Aim of the exercise: Reproduce exactly, from the data that follows, the line with "<dd>Placeholder code for", the line with "<li><code>template_include</code> &mdash; enable", and every line that lies between them.

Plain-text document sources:
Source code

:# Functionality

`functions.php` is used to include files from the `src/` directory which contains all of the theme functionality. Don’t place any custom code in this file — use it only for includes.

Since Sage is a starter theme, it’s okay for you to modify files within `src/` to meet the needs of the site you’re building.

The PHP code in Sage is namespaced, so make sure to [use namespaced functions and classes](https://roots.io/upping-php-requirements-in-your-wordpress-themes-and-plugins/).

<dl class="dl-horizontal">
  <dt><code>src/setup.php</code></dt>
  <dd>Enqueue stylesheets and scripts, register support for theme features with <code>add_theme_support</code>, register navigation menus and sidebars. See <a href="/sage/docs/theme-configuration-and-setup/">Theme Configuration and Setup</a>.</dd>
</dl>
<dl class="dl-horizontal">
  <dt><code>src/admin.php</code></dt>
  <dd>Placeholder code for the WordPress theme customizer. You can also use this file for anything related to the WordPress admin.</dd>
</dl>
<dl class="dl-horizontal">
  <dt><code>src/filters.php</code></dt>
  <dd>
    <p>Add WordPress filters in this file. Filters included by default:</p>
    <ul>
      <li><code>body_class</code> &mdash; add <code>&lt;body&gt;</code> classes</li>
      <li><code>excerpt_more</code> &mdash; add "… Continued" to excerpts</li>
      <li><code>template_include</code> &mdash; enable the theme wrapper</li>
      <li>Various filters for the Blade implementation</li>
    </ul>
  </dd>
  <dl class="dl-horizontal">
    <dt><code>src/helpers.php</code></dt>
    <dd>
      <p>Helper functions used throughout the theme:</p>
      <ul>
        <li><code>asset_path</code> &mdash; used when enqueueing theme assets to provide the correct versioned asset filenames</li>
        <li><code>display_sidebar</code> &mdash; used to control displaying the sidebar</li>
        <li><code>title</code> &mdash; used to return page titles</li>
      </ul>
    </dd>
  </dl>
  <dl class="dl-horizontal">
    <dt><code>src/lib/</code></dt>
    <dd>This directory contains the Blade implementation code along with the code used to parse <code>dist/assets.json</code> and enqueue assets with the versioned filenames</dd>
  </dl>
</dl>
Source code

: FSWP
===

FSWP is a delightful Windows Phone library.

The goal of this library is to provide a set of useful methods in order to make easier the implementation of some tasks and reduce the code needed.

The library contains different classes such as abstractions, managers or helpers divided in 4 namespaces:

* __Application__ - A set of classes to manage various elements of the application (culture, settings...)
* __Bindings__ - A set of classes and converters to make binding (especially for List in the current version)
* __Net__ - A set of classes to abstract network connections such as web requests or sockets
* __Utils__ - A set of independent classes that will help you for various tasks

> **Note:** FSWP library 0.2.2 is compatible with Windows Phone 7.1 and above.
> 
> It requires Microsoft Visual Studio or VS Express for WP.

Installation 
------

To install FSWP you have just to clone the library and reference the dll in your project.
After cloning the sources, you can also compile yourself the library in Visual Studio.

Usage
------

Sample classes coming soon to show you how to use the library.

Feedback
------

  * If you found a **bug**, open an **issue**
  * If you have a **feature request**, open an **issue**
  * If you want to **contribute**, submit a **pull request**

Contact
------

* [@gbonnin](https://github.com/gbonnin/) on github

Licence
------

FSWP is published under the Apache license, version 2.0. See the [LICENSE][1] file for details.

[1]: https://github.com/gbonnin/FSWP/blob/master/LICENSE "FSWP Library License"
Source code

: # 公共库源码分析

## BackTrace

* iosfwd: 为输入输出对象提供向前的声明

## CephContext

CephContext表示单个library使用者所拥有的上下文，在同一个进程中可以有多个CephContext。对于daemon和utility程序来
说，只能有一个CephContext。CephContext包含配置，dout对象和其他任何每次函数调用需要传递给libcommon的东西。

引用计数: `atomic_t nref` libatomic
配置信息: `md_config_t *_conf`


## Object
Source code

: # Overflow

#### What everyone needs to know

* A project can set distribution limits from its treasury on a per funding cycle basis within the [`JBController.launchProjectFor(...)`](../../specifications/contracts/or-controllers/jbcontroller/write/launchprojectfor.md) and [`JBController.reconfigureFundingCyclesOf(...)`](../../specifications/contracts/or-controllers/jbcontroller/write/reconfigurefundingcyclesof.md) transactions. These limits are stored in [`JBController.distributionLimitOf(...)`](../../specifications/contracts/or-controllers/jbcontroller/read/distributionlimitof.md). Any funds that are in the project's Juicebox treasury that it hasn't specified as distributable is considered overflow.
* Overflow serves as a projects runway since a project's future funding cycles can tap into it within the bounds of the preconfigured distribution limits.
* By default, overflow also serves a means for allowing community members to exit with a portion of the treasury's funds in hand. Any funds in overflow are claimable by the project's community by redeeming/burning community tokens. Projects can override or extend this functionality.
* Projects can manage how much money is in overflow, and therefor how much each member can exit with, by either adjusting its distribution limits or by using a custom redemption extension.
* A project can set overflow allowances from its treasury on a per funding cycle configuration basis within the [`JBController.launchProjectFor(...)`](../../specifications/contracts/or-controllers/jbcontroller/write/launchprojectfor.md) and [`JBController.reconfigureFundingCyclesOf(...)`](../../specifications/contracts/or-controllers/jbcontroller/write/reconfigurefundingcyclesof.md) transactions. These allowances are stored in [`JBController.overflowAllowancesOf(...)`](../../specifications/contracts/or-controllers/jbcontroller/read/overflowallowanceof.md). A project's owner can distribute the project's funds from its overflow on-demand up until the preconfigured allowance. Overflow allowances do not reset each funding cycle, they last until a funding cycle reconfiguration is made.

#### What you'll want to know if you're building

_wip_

Reply:
  <dd>Placeholder code for the WordPress theme customizer. You can also use this file for anything related to the WordPress admin.</dd>
</dl>
<dl class="dl-horizontal">
  <dt><code>src/filters.php</code></dt>
  <dd>
    <p>Add WordPress filters in this file. Filters included by default:</p>
    <ul>
      <li><code>body_class</code> &mdash; add <code>&lt;body&gt;</code> classes</li>
      <li><code>excerpt_more</code> &mdash; add "… Continued" to excerpts</li>
      <li><code>template_include</code> &mdash; enable the theme wrapper</li>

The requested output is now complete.